2 ときめきを忘れて
美波梓、29歳。彼氏いない歴3年ちょっと。そろそろ職場では嫁き遅れ組に入り始めた。
プライベートでも、友達がどんどん結婚していく。
結婚式に振袖を着て行かなくなったのは、いつからだったろう。
「誰かいい人いないの?」なんて聞いてくる子もいたけど、あたしの返事はいつも「だって、ときめかないんだもの」だった。

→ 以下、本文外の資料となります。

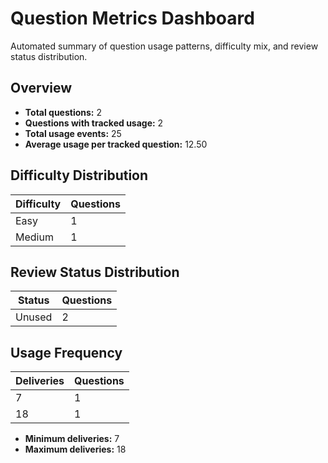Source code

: # Question Metrics Dashboard

Automated summary of question usage patterns, difficulty mix, and review status distribution.

## Overview
- **Total questions:** 2
- **Questions with tracked usage:** 2
- **Total usage events:** 25
- **Average usage per tracked question:** 12.50

## Difficulty Distribution
Difficulty | Questions
--- | ---
Easy | 1
Medium | 1

## Review Status Distribution
Status | Questions
--- | ---
Unused | 2

## Usage Frequency
Deliveries | Questions
--- | ---
7 | 1
18 | 1

- **Minimum deliveries:** 7
- **Maximum deliveries:** 18

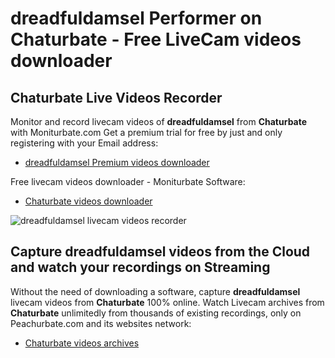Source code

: # dreadfuldamsel Performer on Chaturbate - Free LiveCam videos downloader

## Chaturbate Live Videos Recorder

Monitor and record livecam videos of **dreadfuldamsel** from **Chaturbate** with Moniturbate.com
Get a premium trial for free by just and only registering with your Email address:
* [dreadfuldamsel Premium videos downloader](https://moniturbate.com/request-demo-licence-key.html)

Free livecam videos downloader - Moniturbate Software:
* [Chaturbate videos downloader](https://moniturbate.com/moniturbate-download-software.html)

![dreadfuldamsel livecam videos recorder](https://peachurnet.com/templates/moniturbate-software.png)


## Capture dreadfuldamsel videos from the Cloud and watch your recordings on Streaming

Without the need of downloading a software, capture **dreadfuldamsel** livecam videos from **Chaturbate** 100% online.
Watch Livecam archives from **Chaturbate** unlimitedly from thousands of existing recordings, only on Peachurbate.com and its websites network:
* [Chaturbate videos archives](https://peachurnet.com/)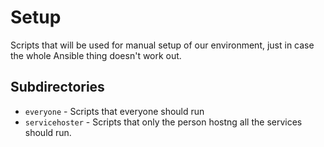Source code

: # Setup
Scripts that will be used for manual setup of our environment,
just in case the whole Ansible thing doesn't work out.

## Subdirectories
 - `everyone` - Scripts that everyone should run
 - `servicehoster` - Scripts that only the person hostng all the services should run.
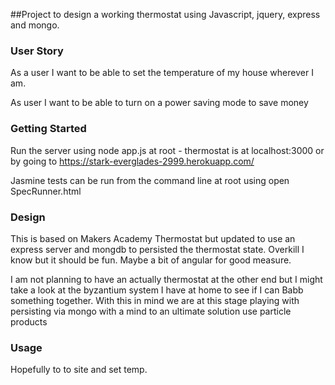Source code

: ##Project to design a working thermostat using Javascript, jquery, express and mongo.

### User Story

As a user I want to be able to set the temperature of my house wherever I am.

As user I want to be able to turn on a power saving mode to save money

###  Getting Started

Run the server using node app.js at root - thermostat is at localhost:3000 or by going to https://stark-everglades-2999.herokuapp.com/

Jasmine tests can be run from the command line at root using open SpecRunner.html



###  Design

This is based on Makers Academy Thermostat but updated to use an express server and mongdb to persisted the thermostat state.  Overkill I know but it should be fun.  Maybe a bit of angular for good measure.

I am not planning to have an actually thermostat at the other end but I might take a look at the byzantium system I have at home to see if I can Babb something together.  With this in mind we are at this stage playing with persisting via mongo with a mind to an ultimate solution use particle products

### Usage

Hopefully to to site and set temp.

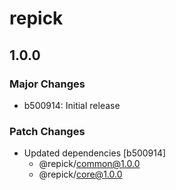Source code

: # repick

## 1.0.0

### Major Changes

- b500914: Initial release

### Patch Changes

- Updated dependencies [b500914]
  - @repick/common@1.0.0
  - @repick/core@1.0.0
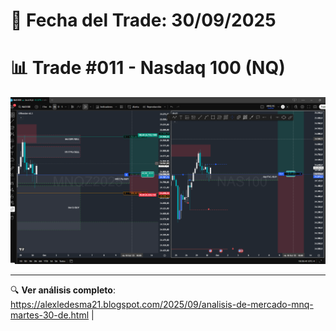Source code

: # 📅 Fecha del Trade: 30/09/2025
# 📊 Trade #011 - Nasdaq 100 (NQ)

![Gráfico del Trade](trade_011.png) <!-- Asegúrate que el nombre coincida exactamente -->


---

🔍 **Ver análisis completo**: https://alexledesma21.blogspot.com/2025/09/analisis-de-mercado-mnq-martes-30-de.html |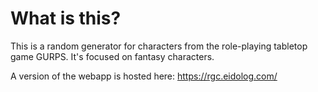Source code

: # What is this?
This is a random generator for characters from the role-playing tabletop game GURPS. It's focused on fantasy characters.

A version of the webapp is hosted here:
https://rgc.eidolog.com/
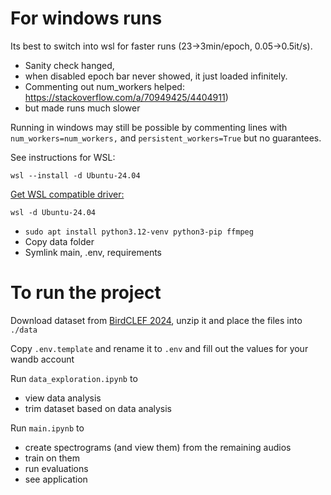 # For windows runs
Its best to switch into wsl for faster runs (23->3min/epoch, 0.05->0.5it/s).
- Sanity check hanged,
- when disabled epoch bar never showed, it just loaded infinitely.
- Commenting out num_workers helped: https://stackoverflow.com/a/70949425/4404911)
- but made runs much slower

Running in windows may still be possible by commenting lines with `num_workers=num_workers,` and `persistent_workers=True` but no guarantees.

See instructions for WSL:

`wsl --install -d Ubuntu-24.04`

[Get WSL compatible driver:](https://developer.nvidia.com/cuda-downloads?target_os=Linux&target_arch=x86_64&Distribution=WSL-Ubuntu&target_version=2.0&target_type=deb_local)

`wsl -d Ubuntu-24.04`
- `sudo apt install python3.12-venv python3-pip ffmpeg`
- Copy data folder
- Symlink main, .env, requirements

# To run the project
Download dataset from [BirdCLEF 2024](https://www.kaggle.com/competitions/birdclef-2024/data), unzip it and place the files into `./data`

Copy `.env.template` and rename it to `.env` and fill out the values for your wandb account

Run `data_exploration.ipynb` to
- view data analysis
- trim dataset based on data analysis

Run `main.ipynb` to
- create spectrograms (and view them) from the remaining audios
- train on them
- run evaluations
- see application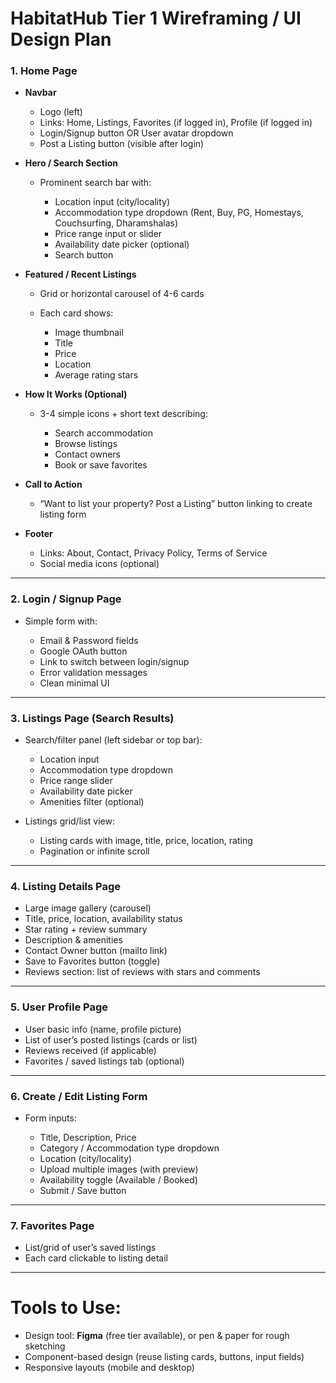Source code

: # HabitatHub Tier 1 Wireframing / UI Design Plan

### 1. **Home Page**

* **Navbar**

  * Logo (left)
  * Links: Home, Listings, Favorites (if logged in), Profile (if logged in)
  * Login/Signup button OR User avatar dropdown
  * Post a Listing button (visible after login)

* **Hero / Search Section**

  * Prominent search bar with:

    * Location input (city/locality)
    * Accommodation type dropdown (Rent, Buy, PG, Homestays, Couchsurfing, Dharamshalas)
    * Price range input or slider
    * Availability date picker (optional)
    * Search button

* **Featured / Recent Listings**

  * Grid or horizontal carousel of 4-6 cards
  * Each card shows:

    * Image thumbnail
    * Title
    * Price
    * Location
    * Average rating stars

* **How It Works (Optional)**

  * 3-4 simple icons + short text describing:

    * Search accommodation
    * Browse listings
    * Contact owners
    * Book or save favorites

* **Call to Action**

  * “Want to list your property? Post a Listing” button linking to create listing form

* **Footer**

  * Links: About, Contact, Privacy Policy, Terms of Service
  * Social media icons (optional)

---

### 2. **Login / Signup Page**

* Simple form with:

  * Email & Password fields
  * Google OAuth button
  * Link to switch between login/signup
  * Error validation messages
  * Clean minimal UI

---

### 3. **Listings Page (Search Results)**

* Search/filter panel (left sidebar or top bar):

  * Location input
  * Accommodation type dropdown
  * Price range slider
  * Availability date picker
  * Amenities filter (optional)

* Listings grid/list view:

  * Listing cards with image, title, price, location, rating
  * Pagination or infinite scroll

---

### 4. **Listing Details Page**

* Large image gallery (carousel)
* Title, price, location, availability status
* Star rating + review summary
* Description & amenities
* Contact Owner button (mailto link)
* Save to Favorites button (toggle)
* Reviews section: list of reviews with stars and comments

---

### 5. **User Profile Page**

* User basic info (name, profile picture)
* List of user’s posted listings (cards or list)
* Reviews received (if applicable)
* Favorites / saved listings tab (optional)

---

### 6. **Create / Edit Listing Form**

* Form inputs:

  * Title, Description, Price
  * Category / Accommodation type dropdown
  * Location (city/locality)
  * Upload multiple images (with preview)
  * Availability toggle (Available / Booked)
  * Submit / Save button

---

### 7. **Favorites Page**

* List/grid of user’s saved listings
* Each card clickable to listing detail

---

# Tools to Use:

* Design tool: **Figma** (free tier available), or pen & paper for rough sketching
* Component-based design (reuse listing cards, buttons, input fields)
* Responsive layouts (mobile and desktop)
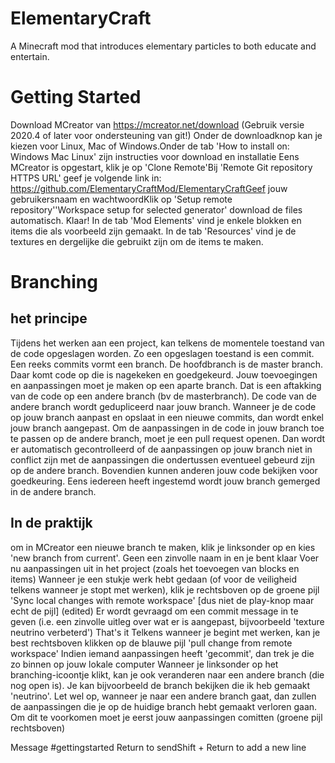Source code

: # ElementaryCraft

A Minecraft mod that introduces elementary particles to both educate and entertain.


Getting Started
===============
Download MCreator van https://mcreator.net/download (Gebruik versie 2020.4 of later voor ondersteuning van git!)
Onder de downloadknop kan je kiezen voor Linux, Mac of Windows.Onder de tab 'How to install on: Windows Mac Linux' zijn instructies voor download en installatie
Eens MCreator is opgestart, klik je op 'Clone Remote'Bij 'Remote Git repository HTTPS URL' geef je volgende link in:
https://github.com/ElementaryCraftMod/ElementaryCraftGeef jouw gebruikersnaam en wachtwoordKlik op 'Setup remote repository''Workspace setup for selected generator' download de files automatisch.
Klaar!
In de tab 'Mod Elements' vind je enkele blokken en items die als voorbeeld zijn gemaakt.
In de tab 'Resources' vind je de textures en dergelijke die gebruikt zijn om de items te maken.

Branching
========
het principe
--------------
Tijdens het werken aan een project, kan telkens de momentele toestand van de code opgeslagen worden.
Zo een opgeslagen toestand is een commit. Een reeks commits vormt een branch.
De hoofdbranch is de master branch. Daar komt code op die is nagekeken en goedgekeurd.
Jouw toevoegingen en aanpassingen moet je maken op een aparte branch. Dat is een aftakking van de code op een andere branch (bv de masterbranch). De code van de andere branch wordt gedupliceerd naar jouw branch. Wanneer je de code op jouw branch aanpast en opslaat in een nieuwe commits, dan wordt enkel jouw branch aangepast.
Om de aanpassingen in de code in jouw branch toe te passen op de andere branch, moet je een pull request openen. Dan wordt er automatisch gecontrolleerd of de aanpassingen op jouw branch niet in conflict zijn met de aanpassingen die ondertussen eventueel gebeurd zijn op de andere branch. Bovendien kunnen anderen jouw code bekijken voor goedkeuring. Eens iedereen heeft ingestemd wordt jouw branch gemerged in de andere branch. 


In de praktijk
---------------
om in MCreator een nieuwe branch te maken, klik je linksonder op
en kies 'new branch from current'. Geen een zinvolle naam in en je bent klaar
Voer nu aanpassingen uit in het project (zoals het toevoegen van blocks en items)
Wanneer je een stukje werk hebt gedaan (of voor de veiligheid telkens wanneer je stopt met werken), klik je rechtsboven op de groene pijl 'Sync local changes with remote workspace' [dus niet de play-knop maar echt de pijl] (edited) 
Er wordt gevraagd om een commit message in te geven (i.e. een zinvolle uitleg over wat er is aangepast, bijvoorbeeld 'texture neutrino verbeterd')
That's it
Telkens wanneer je begint met werken, kan je best rechtsboven klikken op de blauwe pijl 'pull change from remote workspace'
Indien iemand aanpassingen heeft 'gecommit', dan trek je die zo binnen op jouw lokale computer
Wanneer je linksonder op het branching-icoontje klikt, kan je ook veranderen naar een andere branch (die nog open is). Je kan bijvoorbeeld de branch bekijken die ik heb gemaakt 'neutrino'.
Let wel op, wanneer je naar een andere branch gaat, dan zullen de aanpassingen die je op de huidige branch hebt gemaakt verloren gaan. Om dit te voorkomen moet je eerst jouw aanpassingen comitten (groene pijl rechtsboven)


Message #gettingstarted
Return to sendShift + Return to add a new line
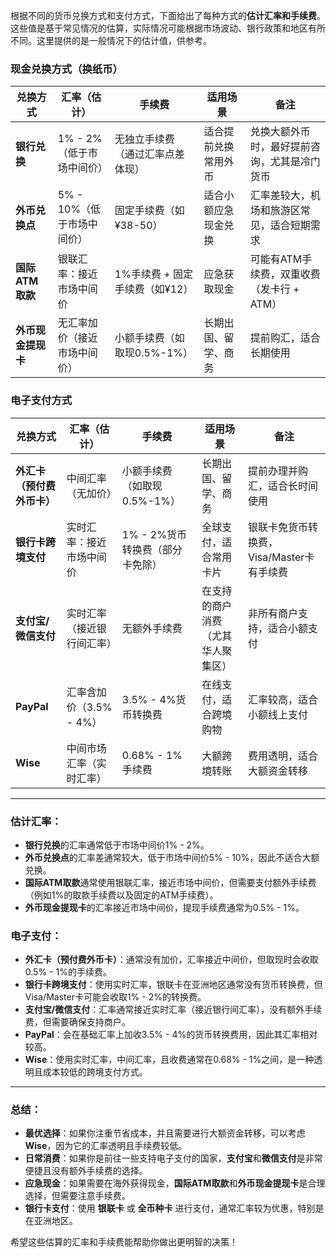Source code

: 根据不同的货币兑换方式和支付方式，下面给出了每种方式的**估计汇率和手续费**。这些值是基于常见情况的估算，实际情况可能根据市场波动、银行政策和地区有所不同。这里提供的是一般情况下的估计值，供参考。

### 现金兑换方式（换纸币）

| 兑换方式        | 汇率（估计）            | 手续费                 | 适用场景       | 备注                        |
| ----------- | ----------------- | ------------------- | ---------- | ------------------------- |
| **银行兑换**    | 1% - 2%（低于市场中间价）  | 无独立手续费（通过汇率点差体现）    | 适合提前兑换常用外币 | 兑换大额外币时，最好提前咨询，尤其是冷门货币    |
| **外币兑换点**   | 5% - 10%（低于市场中间价） | 固定手续费（如¥38-50）      | 适合小额应急现金兑换 | 汇率差较大，机场和旅游区常见，适合短期需求     |
| **国际ATM取款** | 银联汇率：接近市场中间价      | 1%手续费 + 固定手续费（如¥12） | 应急获取现金     | 可能有ATM手续费，双重收费（发卡行 + ATM） |
| **外币现金提现卡** | 无汇率加价（接近市场中间价）    | 小额手续费（如取现0.5%-1%）   | 长期出国、留学、商务 | 提前购汇，适合长期使用               |

### 电子支付方式

| 兑换方式            | 汇率（估计）           | 手续费                 | 适用场景              | 备注                         |
| --------------- | ---------------- | ------------------- | ----------------- | -------------------------- |
| **外汇卡（预付费外币卡）** | 中间汇率（无加价）        | 小额手续费（如取现0.5%-1%）   | 长期出国、留学、商务        | 提前办理并购汇，适合长时间使用            |
| **银行卡跨境支付**     | 实时汇率：接近市场中间价     | 1% - 2%货币转换费（部分卡免除） | 全球支付，适合常用卡片       | 银联卡免货币转换费，Visa/Master卡有手续费 |
| **支付宝/微信支付**    | 实时汇率（接近银行间汇率）    | 无额外手续费              | 在支持的商户消费（尤其华人聚集区） | 非所有商户支持，适合小额支付             |
| **PayPal**      | 汇率含加价（3.5% - 4%） | 3.5% - 4%货币转换费      | 在线支付，适合跨境购物       | 汇率较高，适合小额线上支付              |
| **Wise**        | 中间市场汇率（实时汇率）     | 0.68% - 1%手续费       | 大额跨境转账            | 费用透明，适合大额资金转移              |

---

### 估计汇率：

* **银行兑换**的汇率通常低于市场中间价1% - 2%。
* **外币兑换点**的汇率差通常较大，低于市场中间价5% - 10%，因此不适合大额兑换。
* **国际ATM取款**通常使用银联汇率，接近市场中间价，但需要支付额外手续费（例如1%的取款手续费以及固定的ATM手续费）。
* **外币现金提现卡**的汇率接近市场中间价，提现手续费通常为0.5% - 1%。

### 电子支付：

* **外汇卡（预付费外币卡）**：通常没有加价，汇率接近中间价，但取现时会收取0.5% - 1%的手续费。
* **银行卡跨境支付**：使用实时汇率，银联卡在亚洲地区通常没有货币转换费，但Visa/Master卡可能会收取1% - 2%的转换费。
* **支付宝/微信支付**：汇率通常接近实时汇率（接近银行间汇率），没有额外手续费，但需要确保支持商户。
* **PayPal**：会在基础汇率上加收3.5% - 4%的货币转换费用，因此其汇率相对较高。
* **Wise**：使用实时汇率，中间汇率，且收费通常在0.68% - 1%之间，是一种透明且成本较低的跨境支付方式。

---

### 总结：

* **最优选择**：如果你注重节省成本，并且需要进行大额资金转移，可以考虑 **Wise**，因为它的汇率透明且手续费较低。
* **日常消费**：如果你是前往一些支持电子支付的国家，**支付宝**和**微信支付**是非常便捷且没有额外手续费的选择。
* **应急现金**：如果需要在海外获得现金，**国际ATM取款**和**外币现金提现卡**是合理选择，但需要注意手续费。
* **银行卡支付**：使用 **银联卡** 或 **全币种卡** 进行支付，通常汇率较为优惠，特别是在亚洲地区。

希望这些估算的汇率和手续费能帮助你做出更明智的决策！
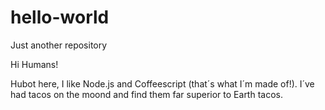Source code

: # hello-world
Just another repository

Hi Humans!

Hubot here, I like Node.js and Coffeescript (that´s what I´m made of!).
I´ve had tacos on the moond and find them far superior to Earth tacos.
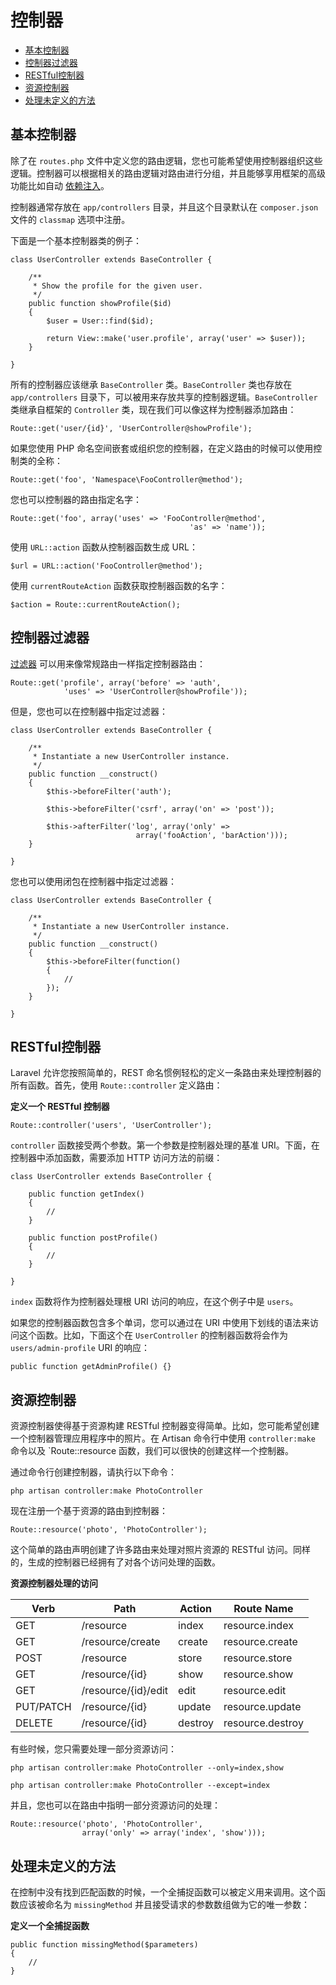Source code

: # 控制器

- [基本控制器](#basic-controllers)
- [控制器过滤器](#controller-filters)
- [RESTful控制器](#restful-controllers)
- [资源控制器](#resource-controllers)
- [处理未定义的方法](#handling-missing-methods)

<a name="basic-controllers"></a>
## 基本控制器

除了在 `routes.php` 文件中定义您的路由逻辑，您也可能希望使用控制器组织这些逻辑。控制器可以根据相关的路由逻辑对路由进行分组，并且能够享用框架的高级功能比如自动 [依赖注入](/docs/ioc)。

控制器通常存放在 `app/controllers` 目录，并且这个目录默认在 `composer.json` 文件的 `classmap` 选项中注册。

下面是一个基本控制器类的例子：

	class UserController extends BaseController {

		/**
		 * Show the profile for the given user.
		 */
		public function showProfile($id)
		{
			$user = User::find($id);

			return View::make('user.profile', array('user' => $user));
		}

	}

所有的控制器应该继承 `BaseController` 类。`BaseController` 类也存放在 `app/controllers` 目录下，可以被用来存放共享的控制器逻辑。`BaseController` 类继承自框架的 `Controller` 类，现在我们可以像这样为控制器添加路由：

	Route::get('user/{id}', 'UserController@showProfile');

如果您使用 PHP 命名空间嵌套或组织您的控制器，在定义路由的时候可以使用控制类的全称：

	Route::get('foo', 'Namespace\FooController@method');

您也可以控制器的路由指定名字：

	Route::get('foo', array('uses' => 'FooController@method',
											'as' => 'name'));

使用 `URL::action` 函数从控制器函数生成 URL：

	$url = URL::action('FooController@method');

使用 `currentRouteAction` 函数获取控制器函数的名字：

	$action = Route::currentRouteAction();

<a name="controller-filters"></a>
## 控制器过滤器

[过滤器](/docs/routing#route-filters) 可以用来像常规路由一样指定控制器路由：

	Route::get('profile', array('before' => 'auth',
				'uses' => 'UserController@showProfile'));

但是，您也可以在控制器中指定过滤器：

	class UserController extends BaseController {

		/**
		 * Instantiate a new UserController instance.
		 */
		public function __construct()
		{
			$this->beforeFilter('auth');

			$this->beforeFilter('csrf', array('on' => 'post'));

			$this->afterFilter('log', array('only' =>
								array('fooAction', 'barAction')));
		}

	}

您也可以使用闭包在控制器中指定过滤器：

	class UserController extends BaseController {

		/**
		 * Instantiate a new UserController instance.
		 */
		public function __construct()
		{
			$this->beforeFilter(function()
			{
				//
			});
		}

	}

<a name="restful-controllers"></a>
## RESTful控制器

Laravel 允许您按照简单的，REST 命名惯例轻松的定义一条路由来处理控制器的所有函数。首先，使用 `Route::controller` 定义路由：

**定义一个 RESTful 控制器**

	Route::controller('users', 'UserController');

`controller` 函数接受两个参数。第一个参数是控制器处理的基准 URI。下面，在控制器中添加函数，需要添加 HTTP 访问方法的前缀：

	class UserController extends BaseController {

		public function getIndex()
		{
			//
		}

		public function postProfile()
		{
			//
		}

	}

`index` 函数将作为控制器处理根 URI 访问的响应，在这个例子中是 `users`。

如果您的控制器函数包含多个单词，您可以通过在 URI 中使用下划线的语法来访问这个函数。比如，下面这个在 `UserController` 的控制器函数将会作为 `users/admin-profile` URI 的响应：

	public function getAdminProfile() {}

<a name="resource-controllers"></a>
## 资源控制器

资源控制器使得基于资源构建 RESTful 控制器变得简单。比如，您可能希望创建一个控制器管理应用程序中的照片。在 Artisan 命令行中使用 `controller:make` 命令以及 `Route::resource 函数，我们可以很快的创建这样一个控制器。

通过命令行创建控制器，请执行以下命令：

	php artisan controller:make PhotoController

现在注册一个基于资源的路由到控制器：

	Route::resource('photo', 'PhotoController');

这个简单的路由声明创建了许多路由来处理对照片资源的 RESTful 访问。同样的，生成的控制器已经拥有了对各个访问处理的函数。

**资源控制器处理的访问**

Verb      | Path                  | Action       | Route Name
----------|-----------------------|--------------|---------------------
GET       | /resource             | index        | resource.index
GET       | /resource/create      | create       | resource.create
POST      | /resource             | store        | resource.store
GET       | /resource/{id}        | show         | resource.show
GET       | /resource/{id}/edit   | edit         | resource.edit
PUT/PATCH | /resource/{id}        | update       | resource.update
DELETE    | /resource/{id}        | destroy      | resource.destroy

有些时候，您只需要处理一部分资源访问：

	php artisan controller:make PhotoController --only=index,show

	php artisan controller:make PhotoController --except=index

并且，您也可以在路由中指明一部分资源访问的处理：

	Route::resource('photo', 'PhotoController',
					array('only' => array('index', 'show')));

<a name="handling-missing-methods"></a>
## 处理未定义的方法

在控制中没有找到匹配函数的时候，一个全捕捉函数可以被定义用来调用。这个函数应该被命名为 `missingMethod` 并且接受请求的参数数组做为它的唯一参数：

**定义一个全捕捉函数**

	public function missingMethod($parameters)
	{
		//
	}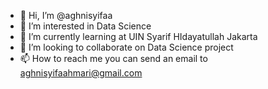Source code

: - 👋 Hi, I’m @aghnisyifaa
- 👀 I’m interested in Data Science
- 🌱 I’m currently learning at UIN Syarif HIdayatullah Jakarta
- 💞️ I’m looking to collaborate on Data Science project
- 📫 How to reach me you can send an email to aghnisyifaahmari@gmail.com

<!---
aghnisyifaa/aghnisyifaa is a ✨ special ✨ repository because its `README.md` (this file) appears on your GitHub profile.
You can click the Preview link to take a look at your changes.
--->
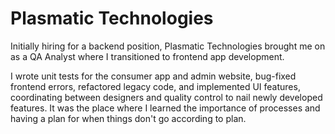 # Plasmatic Technologies

Initially hiring for a backend position, Plasmatic Technologies brought me on as a QA Analyst where I transitioned to frontend app development. 

I wrote unit tests for the consumer app and admin website, bug-fixed frontend errors, refactored legacy code, and implemented UI features, coordinating between designers and quality control to nail newly developed features. It was the place where I learned the importance of processes and having a plan for when things don't go according to plan.
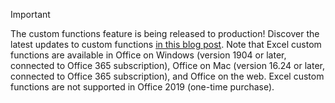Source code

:> [!IMPORTANT]
> The custom functions feature is being released to production! Discover the latest updates to custom functions [in this blog post](https://developer.microsoft.com/en-us/office/blogs/office-extensibility-build-2019/). Note that Excel custom functions are available in Office on Windows (version 1904 or later, connected to Office 365 subscription), Office on Mac (version 16.24 or later, connected to Office 365 subscription), and Office on the web. Excel custom functions are not supported in Office 2019 (one-time purchase).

かっこつけた言い訳に聞こえるかもしれないけれど、紛れもなくあたしの本音だ。
どんないい男を見ても、飲み会で話が合っても、それだけ。
一緒にいたいとか、付き合いたいとか、ちっとも思わない。
そもそもあたしは、人付き合いが苦手だ。
人数合わせで合コンとかにも誘われるけど、正直困る。
適当に相づち打ってその場を凌ぐことはできるけど、次に繋がるような何かがあるわけじゃない。
第一、相手に話を合わせるのは、とても疲れるから、次なんかない方がいい。
実は、職場では隠しているけど、あたしは、世間でオタクと言われるタイプの人間だ。
「仮面ライダー」や「ウルトラマン」、「スーパー戦隊」シリーズや、各種ロボットアニメの洗礼を受けた世代で、幼稚園では男の子に混じってウルトラマンごっこに興じた。
あたしの誕生日が5月5日だってことも影響しているかもしれない。
牛乳瓶の紙蓋を2枚重ねて、上を青に、下を赤に塗って胸に貼って遊んだものだった。
母のコンパクトを借りてテクマクマヤコンもしたけど、どちらかというと少女漫画よりも少年漫画を読んでいたように思う。
父が週刊少年マンガ誌を買っていたことや、年上の従兄からマンガを借りてたりしたことも原因だろう。
男の子と遊ばなくなったのは小学4年くらい、やたらとスカートめくりをされるようになった頃からだ。
今にして思えば、子供の可愛い愛情表現なんだろうけど、当時、少しばかりマセていたあたしは、男子にパンツを見られることがものすごく嫌だったのだ。
自然と男子から距離を置くようになり、スカートを履かなくなり、でも、今更女の子の輪にも溶け込みきれず、あたしは微妙な存在になった。
そうして、あたしは本とマンガと特撮とアニメにのめり込んでいった。
大きくなるにつれて、自分の趣味が異端だということは理解できたから、そういうのは隠すようにしてきた。
極一部の、同好の士とだけ深く付き合うけれど、後は互いにあまり踏み込まないという友人関係を築いて。
それは、彼氏に関しても言える。
深いところまで話をしなければ、ガンダムの話でも普通にできる女なんて、結構貴重がられるから、便利だ。
本気で話をしたら、彼氏より詳しいので、適当なところでお茶を濁さなきゃいけないけれど。
今まで何人か付き合ってきたけれど、オタクだったのは、義幸が初めてだった。
友達に付き合って出掛けたイベントで偶然知り合って、何度か偶然に出くわしているうちに親しくなって。
彼の告白から始まった付き合いだった。
いつでも本気でディープな話ができる相手。
お互いに遠慮せずにいられる、とても楽な関係。
いつしかあたしは、彼との結婚を意識するようになった。
でも、裏切られた。
遠距離恋愛は3人目で、前の2人も浮気で終わった。
とんでもないことに、2人目のあいつなんか、浮気相手とできちゃった結婚しやがった。
どっちの元カレも、「だってすぐ傍にいないと寂しいじゃんか」とか言ってたけど、寂しいのはあたしも同じだってぇの!
一緒にいて、凄く楽で、楽しくて、きっとこの人となら幸せになれるって思ったのに。
心の傷は、いつ癒えるのかわからないくらいどころか、癒えるかどうかもわからないくらい深かった。
もう、恋なんかしなくていい。結婚なんてしなくても、あたしの稼ぎで自分1人くらい養える。
あたしが閉じこもっていた固い殻に、思いがけない楔を打ち込まれたのは、その年の秋のことだった。